The easy and correct answer is that subwoofers are not just a driver. If the driver were the defining factor of a subwoofer, then larger drivers would probably be able to play consistently lower than smaller drivers. A subwoofer’s performance isn’t just determined by its driver size. There is the enclosure, the amp, DSP, and many other factors that will determine how a subwoofer performs.

Drilling down even further, a driver isn’t just the size of the diaphragm. There are lots of parts of the driver that will determine how it performs. When SVS was developing their 2000 series subwoofers, they went through dozens of prototypes before they settled on a driver with the right performance. If diaphragm size were the most important performance factor, all subwoofers with the same driver size would play just as low.

Subwoofers are Designed to Hit Performance Metrics

When you shop for a car, you have specific features in mind. Maybe it is the engine horsepower, the number of seats, color, type, or make. You probably have a couple of these in mind. For example, the last time I shopped for a car, I was using it for work. I needed specific towing capacity, four-wheel drive, and a few other features. Now that I no longer use my vehicle for work, I don’t need all of that. I’m stuck with a vehicle with crappy gas mileage and a bunch of features I no longer use.

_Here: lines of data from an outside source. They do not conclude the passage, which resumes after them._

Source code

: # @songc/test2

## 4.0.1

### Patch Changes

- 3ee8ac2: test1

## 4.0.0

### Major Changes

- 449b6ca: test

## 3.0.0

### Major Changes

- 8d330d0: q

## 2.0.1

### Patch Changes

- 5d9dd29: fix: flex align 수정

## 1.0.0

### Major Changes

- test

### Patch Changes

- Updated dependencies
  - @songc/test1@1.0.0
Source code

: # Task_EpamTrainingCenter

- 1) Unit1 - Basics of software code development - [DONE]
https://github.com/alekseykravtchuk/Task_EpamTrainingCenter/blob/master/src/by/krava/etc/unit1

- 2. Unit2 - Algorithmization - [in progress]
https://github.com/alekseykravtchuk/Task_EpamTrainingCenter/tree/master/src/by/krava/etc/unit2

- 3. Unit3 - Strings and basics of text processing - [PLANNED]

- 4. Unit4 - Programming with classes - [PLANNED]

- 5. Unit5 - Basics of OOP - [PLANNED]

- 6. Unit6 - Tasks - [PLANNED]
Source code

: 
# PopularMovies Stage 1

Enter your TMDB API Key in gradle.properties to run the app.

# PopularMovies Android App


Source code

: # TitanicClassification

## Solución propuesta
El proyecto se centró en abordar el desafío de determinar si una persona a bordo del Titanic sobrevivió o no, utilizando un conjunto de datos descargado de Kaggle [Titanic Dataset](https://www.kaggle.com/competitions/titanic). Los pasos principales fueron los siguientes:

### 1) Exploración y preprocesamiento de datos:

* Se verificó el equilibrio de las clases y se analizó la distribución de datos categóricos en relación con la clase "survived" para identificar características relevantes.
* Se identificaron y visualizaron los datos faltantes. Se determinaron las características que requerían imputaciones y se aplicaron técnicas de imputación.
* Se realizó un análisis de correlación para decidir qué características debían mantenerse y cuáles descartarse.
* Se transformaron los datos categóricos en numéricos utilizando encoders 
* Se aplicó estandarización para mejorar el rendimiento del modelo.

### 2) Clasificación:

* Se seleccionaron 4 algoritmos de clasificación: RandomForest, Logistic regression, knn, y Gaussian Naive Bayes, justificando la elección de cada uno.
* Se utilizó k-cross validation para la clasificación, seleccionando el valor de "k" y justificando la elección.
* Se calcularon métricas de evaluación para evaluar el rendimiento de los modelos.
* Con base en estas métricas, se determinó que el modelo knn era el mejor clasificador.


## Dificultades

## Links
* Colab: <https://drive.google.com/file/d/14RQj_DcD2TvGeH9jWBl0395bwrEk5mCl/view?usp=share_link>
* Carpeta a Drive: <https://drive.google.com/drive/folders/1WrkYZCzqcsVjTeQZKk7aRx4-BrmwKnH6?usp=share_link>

Subwoofers are the same. When the design team starts, they have performance metrics in mind. They want to hit a specific extension, fill a specific volume of air, and often have a maximum price point in mind. With those metrics in hand, the designers have to come up with a design that will fulfill all those at the same time. Sometimes they can do that by slapping a massive driver in a huge box and calling it a day. Other times, they have specific size requirements that will limit what size drivers they can use. Suddenly, they need to find a way to make a smaller driver play lower than other subwoofers with the same size drivers.

Back to SVS, when you look at their 3000 Micro subwoofer, you have a subwoofer with smaller drivers performing similarly to another sub with much larger drivers. Of course, the 3000 Micro subwoofer has two drivers instead of one, but it still plays as low or lower than other subwoofers with dual drivers that are larger.

Not Everything is Designed for Max Extension

The extension of a subwoofer is a very important metric that people often take for granted. They think that just because home theater people care about maximum extension, all subwoofers are designed with extension in mind. That’s not the case. In many instances, the goal of a subwoofer is to boost the low end of music (think live venue subwoofers) where extension past 30Hz really isn’t important. What is important is output. These subwoofers will be designed to play very loud down to 30Hz with no meaningful output past that point.

Home theater enthusiasts, trained that infrasonics are important (they aren’t), will be baffled by such a design. Humans can hear down to 20Hz. Why would your subwoofer NOT play those notes? Well, in music there is exceedingly little (if any) content that low. Creating a subwoofer that can play that low would just make it more expensive for no real-world performance gains.

Take Away

In all hobbies, there are “rules of thumb” that more knowledgeable people know are wrong. Carbon fiber bikes aren’t always the best, cars with larger engines aren’t always faster, and larger subwoofer drivers don’t always play lower. In all those examples, people are chasing a single spec instead of looking at the whole. Once you can look at a subwoofer as a system and not simply at the driver size, you’ll be able to find the right product for you.